**Task**
Scan the records below for the word "case". Copy each line where it appears.

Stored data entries
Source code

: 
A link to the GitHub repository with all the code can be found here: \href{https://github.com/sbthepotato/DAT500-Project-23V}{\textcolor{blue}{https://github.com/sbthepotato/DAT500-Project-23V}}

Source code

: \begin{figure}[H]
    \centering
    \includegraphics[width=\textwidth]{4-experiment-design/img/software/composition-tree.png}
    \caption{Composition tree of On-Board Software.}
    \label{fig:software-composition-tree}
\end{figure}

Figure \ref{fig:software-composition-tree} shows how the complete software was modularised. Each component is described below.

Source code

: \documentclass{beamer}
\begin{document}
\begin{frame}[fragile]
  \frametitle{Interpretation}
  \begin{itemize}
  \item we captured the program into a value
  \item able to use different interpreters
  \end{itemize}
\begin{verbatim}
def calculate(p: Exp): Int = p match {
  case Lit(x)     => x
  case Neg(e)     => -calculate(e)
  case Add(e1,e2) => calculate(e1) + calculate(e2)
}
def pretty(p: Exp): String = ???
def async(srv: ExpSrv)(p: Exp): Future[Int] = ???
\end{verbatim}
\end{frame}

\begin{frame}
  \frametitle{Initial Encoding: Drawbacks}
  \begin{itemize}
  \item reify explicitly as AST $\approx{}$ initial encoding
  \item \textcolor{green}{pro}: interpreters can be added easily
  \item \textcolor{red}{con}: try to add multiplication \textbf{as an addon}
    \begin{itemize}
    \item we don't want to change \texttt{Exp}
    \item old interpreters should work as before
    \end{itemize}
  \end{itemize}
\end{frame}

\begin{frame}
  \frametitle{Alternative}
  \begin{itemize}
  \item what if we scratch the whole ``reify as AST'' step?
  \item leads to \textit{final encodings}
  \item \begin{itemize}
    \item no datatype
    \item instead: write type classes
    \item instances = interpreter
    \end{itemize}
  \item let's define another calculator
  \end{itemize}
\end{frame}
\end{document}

**Exercise output**
  case Lit(x)     => x
  case Neg(e)     => -calculate(e)
  case Add(e1,e2) => calculate(e1) + calculate(e2)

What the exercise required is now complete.